Reżim już wie, że w tej akcji politycznej zemsty nie da się utrzymać nawet pozorów praworządności. Legalnie nie mogą zamknąć nikogo, przy dziwnych ustawkach sądowych mogą co najwyżej potorturować księdza i dwie urzędniczki, a z ochoczą pomocą Marszałka Sejmu godzącego się na rolę hycla wygarnąć i wsadzić za kraty kilku posłów opozycji. Żaden przekonujący obraz „rozliczenia” z tego jednak się nie wyłania i wyłonić nie może. Stąd ucieczka do przodu: bełkotliwa i pozaprawna teza o jakimś „układzie zamkniętym” ekipy pisowskiej.

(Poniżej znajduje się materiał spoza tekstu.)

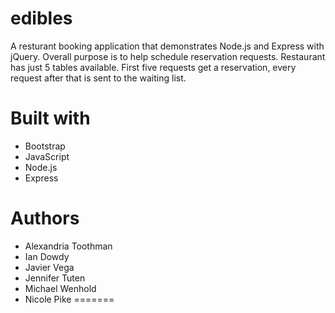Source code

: # edibles

A resturant booking application that demonstrates Node.js and Express with jQuery. Overall purpose is to help schedule reservation requests. Restaurant has just 5 tables available. First five requests get a reservation, every request after that is sent to the waiting list.


# Built with
* Bootstrap
* JavaScript
* Node.js
* Express

# Authors
* Alexandria Toothman
* Ian Dowdy
* Javier Vega
* Jennifer Tuten
* Michael Wenhold
* Nicole Pike
=======


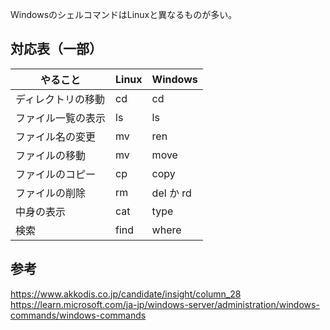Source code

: WindowsのシェルコマンドはLinuxと異なるものが多い。

## 対応表（一部）
| やること | Linux | Windows |
| ---------|------|-----------|
| ディレクトリの移動 | cd | cd |
| ファイル一覧の表示 | ls | ls |
| ファイル名の変更 | mv | ren |  move |
| ファイルの移動 | mv | move |
| ファイルのコピー | cp | copy |
| ファイルの削除 | rm | del か rd |
| 中身の表示 | cat | type |
| 検索 | find | where |


## 参考
https://www.akkodis.co.jp/candidate/insight/column_28  
https://learn.microsoft.com/ja-jp/windows-server/administration/windows-commands/windows-commands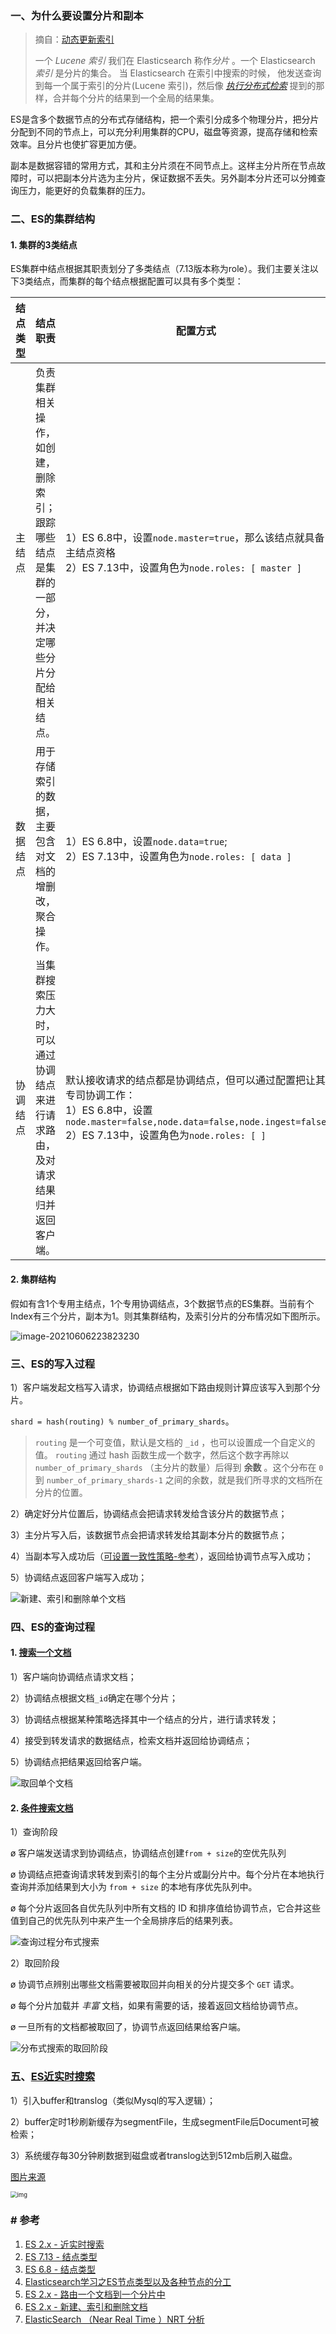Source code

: ### 一、为什么要设置分片和副本

> 摘自：[动态更新索引](https://www.elastic.co/guide/cn/elasticsearch/guide/current/dynamic-indices.html)
>
> 一个 *Lucene 索引* 我们在 Elasticsearch 称作*分片* 。一个 Elasticsearch *索引* 是分片的集合。 当 Elasticsearch 在索引中搜索的时候， 他发送查询到每一个属于索引的分片(Lucene 索引)，然后像 [*执行分布式检索*](https://www.elastic.co/guide/cn/elasticsearch/guide/current/distributed-search.html) 提到的那样，合并每个分片的结果到一个全局的结果集。

ES是含多个数据节点的分布式存储结构，把一个索引分成多个物理分片，把分片分配到不同的节点上，可以充分利用集群的CPU，磁盘等资源，提高存储和检索效率。且分片也使扩容更加方便。

副本是数据容错的常用方式，其和主分片须在不同节点上。这样主分片所在节点故障时，可以把副本分片选为主分片，保证数据不丢失。另外副本分片还可以分摊查询压力，能更好的负载集群的压力。

### 二、ES的集群结构

#### 1. 集群的3类结点

ES集群中结点根据其职责划分了多类结点（7.13版本称为role）。我们主要关注以下3类结点，而集群的每个结点根据配置可以具有多个类型：

| 结点类型 | 结点职责                                                     | 配置方式                                                     | 资源要求              | 资源规格示例                                                 |
| -------- | ------------------------------------------------------------ | ------------------------------------------------------------ | --------------------- | ------------------------------------------------------------ |
| 主结点   | 负责集群相关操作，如创建，删除索引；跟踪哪些结点是集群的一部分，并决定哪些分片分配给相关结点。 | 1）ES 6.8中，设置`node.master=true`，那么该结点就具备主结点资格<br/>2）ES 7.13中，设置角色为`node.roles: [ master ]` | CPU，内存，IO要求一般 | 2核8G 20GB                                                   |
| 数据结点 | 用于存储索引的数据，主要包含对文档的增删改，聚合操作。       | 1）ES 6.8中，设置`node.data=true`;<br/>2）ES 7.13中，设置角色为`node.roles: [ data ]` | CPU，内存，IO要求较高 | 16核64G，1600GB                                              |
| 协调结点 | 当集群搜索压力大时，可以通过协调结点来进行请求路由，及对请求结果归并返回客户端。 | 默认接收请求的结点都是协调结点，但可以通过配置把让其专司协调工作：<br/>1）ES 6.8中，设置`node.master=false,node.data=false,node.ingest=false`<br/>2）ES 7.13中，设置角色为`node.roles: [ ]` | CPU，内存要求较高     | 2核8G 20GB（由当前查询量较小，故规格较低，正常情况应该与数据结点同等规格） |

#### 2. 集群结构

假如有含1个专用主结点，1个专用协调结点，3个数据节点的ES集群。当前有个Index有三个分片，副本为1。则其集群结构，及索引分片的分布情况如下图所示。

![image-20210606223823230](../../src/main/resources/picture/image-20210606223823230.png)

### 三、ES的写入过程

1）客户端发起文档写入请求，协调结点根据如下路由规则计算应该写入到那个分片。

`shard = hash(routing) % number_of_primary_shards`。

> `routing` 是一个可变值，默认是文档的 `_id` ，也可以设置成一个自定义的值。 `routing` 通过 hash 函数生成一个数字，然后这个数字再除以 `number_of_primary_shards` （主分片的数量）后得到 **余数** 。这个分布在 `0` 到 `number_of_primary_shards-1` 之间的余数，就是我们所寻求的文档所在分片的位置。

2）确定好分片位置后，协调结点会把请求转发给含该分片的数据节点；

3）主分片写入后，该数据节点会把请求转发给其副本分片的数据节点；

4）当副本写入成功后（[可设置一致性策略-参考](https://www.elastic.co/guide/cn/elasticsearch/guide/current/distrib-write.html)），返回给协调节点写入成功；

5）协调结点返回客户端写入成功；

![新建、索引和删除单个文档](../../src/main/resources/picture/elas_0402.png)

### 四、ES的查询过程

#### 1. [搜索一个文档](https://www.elastic.co/guide/cn/elasticsearch/guide/current/distrib-read.html)

1）客户端向协调结点请求文档；

2）协调结点根据文档`_id`确定在哪个分片；

3）协调结点根据某种策略选择其中一个结点的分片，进行请求转发；

4）接受到转发请求的数据结点，检索文档并返回给协调结点；

5）协调结点把结果返回给客户端。

![取回单个文档](../../src/main/resources/picture/elas_0403.png)

#### 2. [条件搜索文档](https://www.elastic.co/guide/cn/elasticsearch/guide/current/distributed-search.html)

1）查询阶段

ø 客户端发送请求到协调结点，协调结点创建`from + size`的空优先队列

ø 协调结点把查询请求转发到索引的每个主分片或副分片中。每个分片在本地执行查询并添加结果到大小为 `from + size` 的本地有序优先队列中。

ø 每个分片返回各自优先队列中所有文档的 ID 和排序值给协调节点，它合并这些值到自己的优先队列中来产生一个全局排序后的结果列表。

![查询过程分布式搜索](../../src/main/resources/picture/elas_0901.png)

2）取回阶段

ø 协调节点辨别出哪些文档需要被取回并向相关的分片提交多个 `GET` 请求。

ø 每个分片加载并 *丰富* 文档，如果有需要的话，接着返回文档给协调节点。

ø 一旦所有的文档都被取回了，协调节点返回结果给客户端。

![分布式搜索的取回阶段](../../src/main/resources/picture/elas_0902.png)

### 五、[ES近实时搜索](https://www.elastic.co/guide/cn/elasticsearch/guide/current/near-real-time.html)

1）引入buffer和translog（类似Mysql的写入逻辑）；

2）buffer定时1秒刷新缓存为segmentFile，生成segmentFile后Document可被检索；

3）系统缓存每30分钟刷数据到磁盘或者translog达到512mb后刷入磁盘。

[图片来源](https://www.pianshen.com/article/5547258246/)

<img src="../../src/main/resources/picture/cfb0bbebe7b0f47bc9548714af4f05ce.png" alt="img" style="zoom: 67%;" />

### # 参考

1. [ES 2.x - 近实时搜索](https://www.elastic.co/guide/cn/elasticsearch/guide/current/near-real-time.html)
2. [ES 7.13 - 结点类型](https://www.elastic.co/guide/en/elasticsearch/reference/current/modules-node.html)
3. [ES 6.8 - 结点类型](https://www.elastic.co/guide/en/elasticsearch/reference/6.8/modules-node.html)
4. [Elasticsearch学习之ES节点类型以及各种节点的分工](https://www.cnblogs.com/sunfie/p/9598464.html)
5. [ES 2.x - 路由一个文档到一个分片中](https://www.elastic.co/guide/cn/elasticsearch/guide/current/routing-value.html)
6. [ES 2.x -  新建、索引和删除文档](https://www.elastic.co/guide/cn/elasticsearch/guide/current/distrib-write.html)
7. [ElasticSearch （Near Real Time ）NRT 分析](https://www.pianshen.com/article/5547258246/)

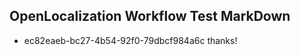 ## OpenLocalization Workflow Test MarkDown
* ec82eaeb-bc27-4b54-92f0-79dbcf984a6c thanks!

<!--HONumber=Jul16_HO2-->


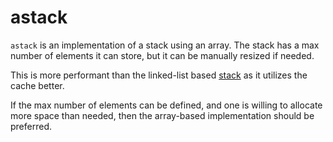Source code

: # astack

`astack` is an implementation of a stack using an array. The stack has a max number of elements it can
store, but it can be manually resized if needed.

This is more performant than the linked-list based [stack](../stack) as it utilizes the cache better.

If the max number of elements can be defined, and one is willing to allocate more space than needed, then the
array-based implementation should be preferred.

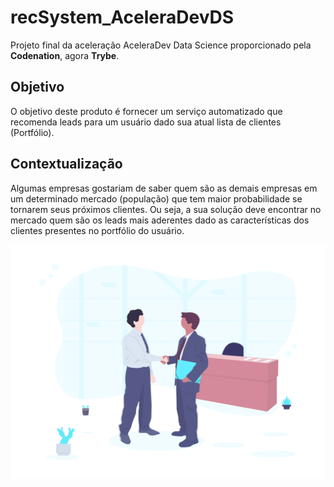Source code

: # recSystem_AceleraDevDS
Projeto final da aceleração AceleraDev Data Science proporcionado pela **Codenation**, agora **Trybe**.

## Objetivo
O objetivo deste produto é fornecer um serviço automatizado que recomenda leads para um usuário dado sua atual lista de clientes (Portfólio).

## Contextualização
Algumas empresas gostariam de saber quem são as demais empresas em um determinado mercado (população) que tem maior probabilidade se tornarem seus próximos clientes. Ou seja, a sua solução deve encontrar no mercado quem são os leads mais aderentes dado as características dos clientes presentes no portfólio do usuário.

[![Watch the video](https://github.com/renatavillar/recSystem_AceleraDevDS/blob/master/undraw_business_deal_cpi9.png)](https://github.com/renatavillar/recSystem_AceleraDevDS/blob/master/Screencast%20from%2016-08-2020%2000:23:34.webm)
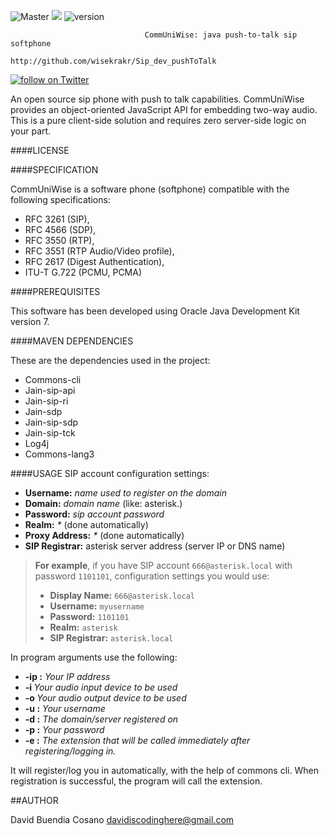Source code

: ![Master](https://github.com/ipphone/core/workflows/Master/badge.svg)
<img src="https://img.shields.io/badge/Java-build%20with%20Java-blue"/>
![version](https://img.shields.io/badge/version-0.0.3-blue)

    
                                  CommUniWise: java push-to-talk sip softphone
                                 http://github.com/wisekrakr/Sip_dev_pushToTalk



<a href="https://twitter.com/intent/follow?screen_name=shields_io">
        <img src="https://img.shields.io/twitter/follow/wisekrakr?style=social&logo=twitter"
            alt="follow on Twitter"></a>
            
            

An open source sip phone with push to talk capabilities.
CommUniWise provides an object-oriented JavaScript API for embedding
two-way audio. This is a pure client-side solution and requires zero 
server-side logic on your part.

####LICENSE



####SPECIFICATION

CommUniWise is a software phone (softphone) compatible with the
following specifications:
 - RFC 3261 (SIP),
 - RFC 4566 (SDP),
 - RFC 3550 (RTP),
 - RFC 3551 (RTP Audio/Video profile),
 - RFC 2617 (Digest Authentication),
 - ITU-T G.722 (PCMU, PCMA)

####PREREQUISITES

This software has been developed using Oracle Java Development Kit
version 7.

####MAVEN DEPENDENCIES

These are the dependencies used in the project:
 - Commons-cli 
 - Jain-sip-api 
 - Jain-sip-ri 
 - Jain-sdp 
 - Jain-sip-sdp 
 - Jain-sip-tck 
 - Log4j 
 - Commons-lang3 


####USAGE
SIP account configuration settings:
- **Username:** _name used to register on the domain_
- **Domain:** _domain name_ (like: asterisk.<whatever>)
- **Password:** _sip account password_
- **Realm:** _*_ (done automatically)
- **Proxy Address:** _*_ (done automatically)
- **SIP Registrar:** asterisk server address (server IP or DNS name)


> **For example**, if you have SIP account `666@asterisk.local` with password `1101101`, configuration settings you would use:
> - **Display Name:** `666@asterisk.local`
> - **Username:** `myusername`
> - **Password:** `1101101`
> - **Realm:** `asterisk`
> - **SIP Registrar:** `asterisk.local`
>

In program arguments use the following:
- **-ip <ip address>:** _Your IP address_
- **-i <audio input device>:** _Your audio input device to be used_
- **-o <audio output device>:** _Your audio output device to be used_
- **-u <username>:** _Your username_
- **-d <domain>:** _The domain/server registered on_
- **-p <password>:** _Your password_
- **-e <extension>:** _The extension that will be called immediately after registering/logging in._

It will register/log you in automatically, with the help of commons cli. When registration is successful, the program will call the extension.






##AUTHOR

David Buendia Cosano davidiscodinghere@gmail.com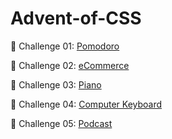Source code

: # Advent-of-CSS

🎁 Challenge 01: [Pomodoro](https://viridianab.github.io/Advent-of-CSS/challenge_01/) 

🎁 Challenge 02: [eCommerce](https://viridianab.github.io/Advent-of-CSS/challenge_02/) 

🎁 Challenge 03: [Piano](https://viridianab.github.io/Advent-of-CSS/challenge_03/) 

🎁 Challenge 04: [Computer Keyboard](https://viridianab.github.io/Advent-of-CSS/challenge_04/) 

🎁 Challenge 05: [Podcast](https://viridianab.github.io/Advent-of-CSS/challenge_05/) 
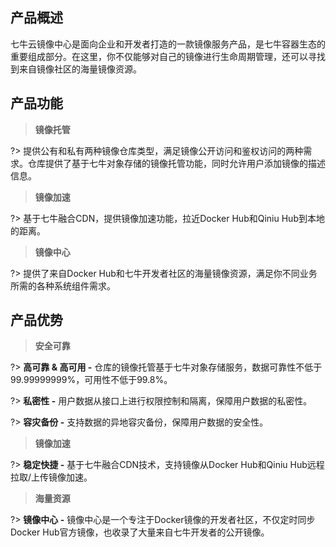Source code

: ## 产品概述
七牛云镜像中心是面向企业和开发者打造的一款镜像服务产品，是七牛容器生态的重要组成部分。在这里，你不仅能够对自己的镜像进行生命周期管理，还可以寻找到来自镜像社区的海量镜像资源。

## 产品功能
> **镜像托管**

?> 提供公有和私有两种镜像仓库类型，满足镜像公开访问和鉴权访问的两种需求。仓库提供了基于七牛对象存储的镜像托管功能，同时允许用户添加镜像的描述信息。

> **镜像加速**

?> 基于七牛融合CDN，提供镜像加速功能，拉近Docker Hub和Qiniu Hub到本地的距离。

> **镜像中心**

?> 提供了来自Docker Hub和七牛开发者社区的海量镜像资源，满足你不同业务所需的各种系统组件需求。

## 产品优势
> **安全可靠**

?> **高可靠 & 高可用 -** 仓库的镜像托管基于七牛对象存储服务，数据可靠性不低于99.99999999%，可用性不低于99.8%。

?> **私密性 -** 用户数据从接口上进行权限控制和隔离，保障用户数据的私密性。

?> **容灾备份 -** 支持数据的异地容灾备份，保障用户数据的安全性。

> **镜像加速**

?> **稳定快捷 -** 基于七牛融合CDN技术，支持镜像从Docker Hub和Qiniu Hub远程拉取/上传镜像加速。

> **海量资源**

?> **镜像中心 -** 镜像中心是一个专注于Docker镜像的开发者社区，不仅定时同步Docker Hub官方镜像，也收录了大量来自七牛开发者的公开镜像。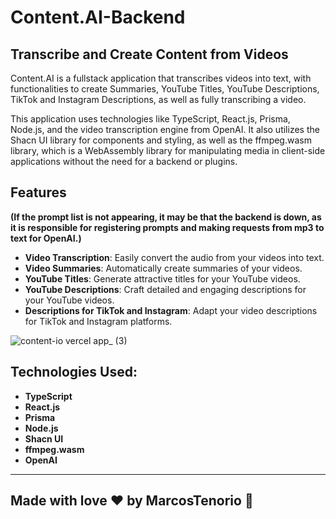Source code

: # Content.AI-Backend  

## Transcribe and Create Content from Videos

Content.AI is a fullstack application that transcribes videos into text, with functionalities to create Summaries, YouTube Titles, YouTube Descriptions, TikTok and Instagram Descriptions, as well as fully transcribing a video.

This application uses technologies like TypeScript, React.js, Prisma, Node.js, and the video transcription engine from OpenAI. It also utilizes the Shacn UI library for components and styling, as well as the ffmpeg.wasm library, which is a WebAssembly library for manipulating media in client-side applications without the need for a backend or plugins.

## Features

**(If the prompt list is not appearing, it may be that the backend is down, as it is responsible for registering prompts and making requests from mp3 to text for OpenAI.)**

- **Video Transcription**: Easily convert the audio from your videos into text.
- **Video Summaries**: Automatically create summaries of your videos.
- **YouTube Titles**: Generate attractive titles for your YouTube videos.
- **YouTube Descriptions**: Craft detailed and engaging descriptions for your YouTube videos.
- **Descriptions for TikTok and Instagram**: Adapt your video descriptions for TikTok and Instagram platforms.

![content-io vercel app_ (3)](https://github.com/MarcosTenorioDev/Content.AI/assets/107797969/c83ff5b9-f0bd-438c-a921-70d3a9cb8c48)

## Technologies Used:
- **TypeScript**
- **React.js**
- **Prisma**
- **Node.js**
- **Shacn UI**
- **ffmpeg.wasm**
- **OpenAI**

<hr>

## Made with love ❤️ by MarcosTenorio 🚀
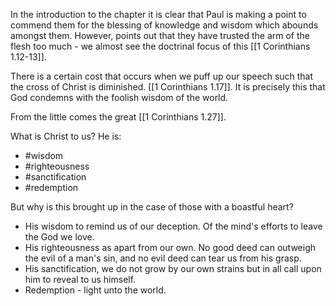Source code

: In the introduction to the chapter it is clear that Paul is making a point to commend them for the blessing of knowledge and wisdom which abounds amongst them. However, points out that they have trusted the arm of the flesh too much - we almost see the doctrinal focus of this [[1 Corinthians 1.12-13]].

There is a certain cost that occurs when we puff up our speech such that the cross of Christ is diminished. [[1 Corinthians 1.17]]. It is precisely this that God condemns with the foolish wisdom of the world. 

From the little comes the great [[1 Corinthians 1.27]].

What is Christ to us? He is:
* #wisdom
* #righteousness
* #sanctification
* #redemption

But why is this brought up in the case of those with a boastful heart?
* His wisdom to remind us of our deception. Of the mind's efforts to leave the God we love.
* His righteousness as apart from our own. No good deed can outweigh the evil of a man's sin, and no evil deed can tear us from his grasp.
* His sanctification, we do not grow by our own strains but in all call upon him to reveal to us himself.
* Redemption - light unto the world.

Pan premier (przypomnę, że jego politycznym wychowankiem jest Sławomir Nowak, który zaszokował biegłością w schematach korupcyjnych i zachłannością nawet Ukraińców) liczyć też nie umie: twierdzi, że jest na tropie 100 miliardów złotych. Słusznie zauważają komentatorzy: skoro pisowcy tak podobno kradli, to dlaczego wtedy pieniądze na wszystko były, a za tej, ponoć tak uczciwej władzy, już znowu nie ma?
W istocie chodzi o to, by normalną działalność polityczną i normalne rządzenie krajem uznać za przestępstwo i wyciąć konkurencję przed wyborami prezydenckimi, zamknąć usta krytykom nieudolnej, oszukańczej władzy. To można zrobić tylko przez odejście od nawet pozorów praworządności i wprowadzenie do systemu prawnego „trojek”, znanych zresztą ze strasznych kart historii. Tam też władca ogłaszał normy skazanych - i tamtejsi prokuratorzy i śledczy wyniki dowozili.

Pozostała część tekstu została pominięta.